» **Work instruction**
Transcribe the lines of the records starting with the one that has "Eclipse Plug-in Development, Eclipse" in it and ending with the last, and transcribe nothing else.

Stored data:
━━━
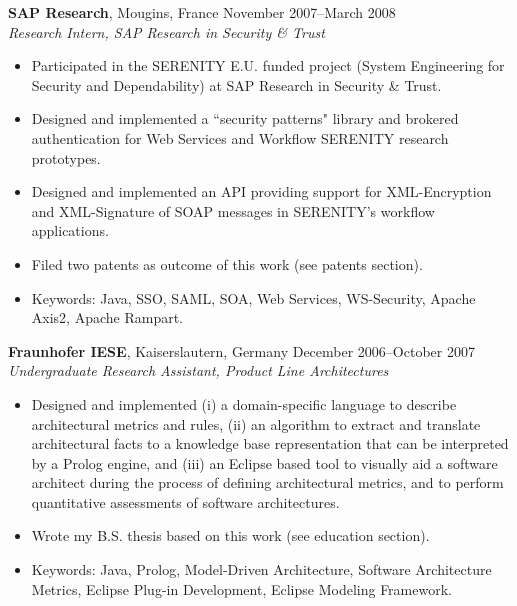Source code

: \documentclass[line,margin]{res}
\begin{document}
\begin{resume}
                \textbf{SAP Research}, Mougins, France \hfill November 2007--March 2008 \\
                {\sl Research Intern, SAP Research in Security \& Trust}
                \begin{itemize}  \itemsep -2pt
                \item Participated in the SERENITY E.U. funded project (System Engineering for Security and 
                Dependability) at SAP Research in Security \& Trust.
                \item Designed and implemented a ``security patterns" library and brokered authentication for 
                Web Services and Workflow SERENITY research prototypes.
                \item Designed and implemented an API providing support for XML-Encryption and 
                XML-Signature of SOAP messages in SERENITY's workflow applications.
                \item Filed two patents as outcome of this work (see patents section).
                \item Keywords: Java, SSO, SAML, SOA, Web Services, WS-Security, Apache Axis2,
                Apache Rampart.
                \end{itemize} 

                \textbf{Fraunhofer IESE}, Kaiserslautern, Germany \hfill December 2006--October 2007\\
                {\sl Undergraduate Research Assistant, Product Line Architectures}
                \begin{itemize}  \itemsep -2pt
                \item Designed and implemented (i) a domain-specific language to describe architectural 
                metrics and rules, (ii) an algorithm to extract and translate architectural facts to a knowledge 
                base representation that can be interpreted by a Prolog engine, and (iii) an Eclipse based tool 
                to visually aid a software architect during the process of defining architectural metrics, and to 
                perform quantitative assessments of software architectures.
                \item Wrote my B.S. thesis based on this work (see education section).
                \item Keywords: Java, Prolog, Model-Driven Architecture, Software Architecture Metrics, 
                Eclipse Plug-in Development, Eclipse Modeling Framework.
                \end{itemize}


\end{resume}
\end{document}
━━━
» **Written reply**
                Eclipse Plug-in Development, Eclipse Modeling Framework.
                \end{itemize}


\end{resume}
\end{document}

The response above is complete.